DATA TO USE
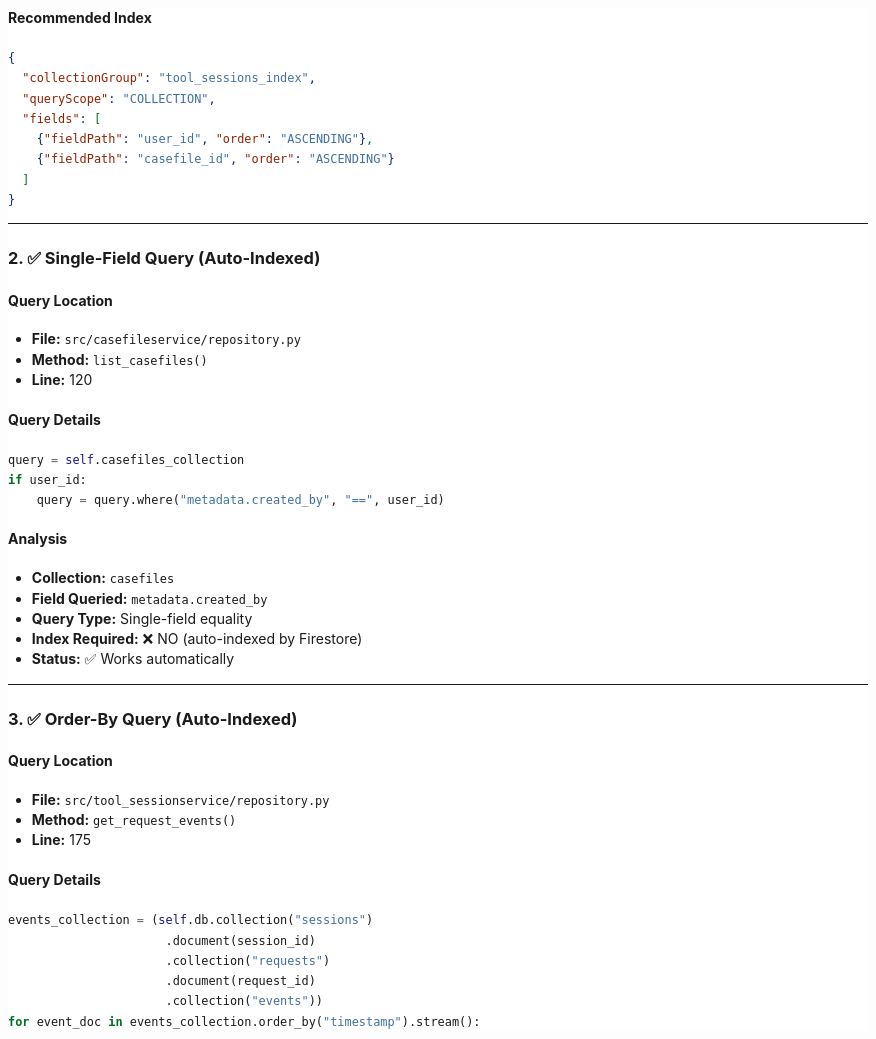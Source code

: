 #### Recommended Index
```json
{
  "collectionGroup": "tool_sessions_index",
  "queryScope": "COLLECTION",
  "fields": [
    {"fieldPath": "user_id", "order": "ASCENDING"},
    {"fieldPath": "casefile_id", "order": "ASCENDING"}
  ]
}
```

---

### 2. ✅ Single-Field Query (Auto-Indexed)

#### Query Location
- **File:** `src/casefileservice/repository.py`
- **Method:** `list_casefiles()`
- **Line:** 120

#### Query Details
```python
query = self.casefiles_collection
if user_id:
    query = query.where("metadata.created_by", "==", user_id)
```

#### Analysis
- **Collection:** `casefiles`
- **Field Queried:** `metadata.created_by`
- **Query Type:** Single-field equality
- **Index Required:** ❌ NO (auto-indexed by Firestore)
- **Status:** ✅ Works automatically

---

### 3. ✅ Order-By Query (Auto-Indexed)

#### Query Location
- **File:** `src/tool_sessionservice/repository.py`
- **Method:** `get_request_events()`
- **Line:** 175

#### Query Details
```python
events_collection = (self.db.collection("sessions")
                      .document(session_id)
                      .collection("requests")
                      .document(request_id)
                      .collection("events"))
for event_doc in events_collection.order_by("timestamp").stream():
```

WORK ORDER
Determine how many lines of the listing above include the word "Method", then write only that number.

COMPLETED EXERCISE
2